Exercise
Copy out, exactly and with nothing else, the stretch of lines that starts at the line containing "[Usage Examples](./examples)" and finishes at the end of the data.

Data for this task

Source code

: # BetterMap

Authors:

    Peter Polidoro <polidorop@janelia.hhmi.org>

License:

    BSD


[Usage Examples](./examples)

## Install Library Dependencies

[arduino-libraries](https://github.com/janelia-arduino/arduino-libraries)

Response to this task
[Usage Examples](./examples)

## Install Library Dependencies

[arduino-libraries](https://github.com/janelia-arduino/arduino-libraries)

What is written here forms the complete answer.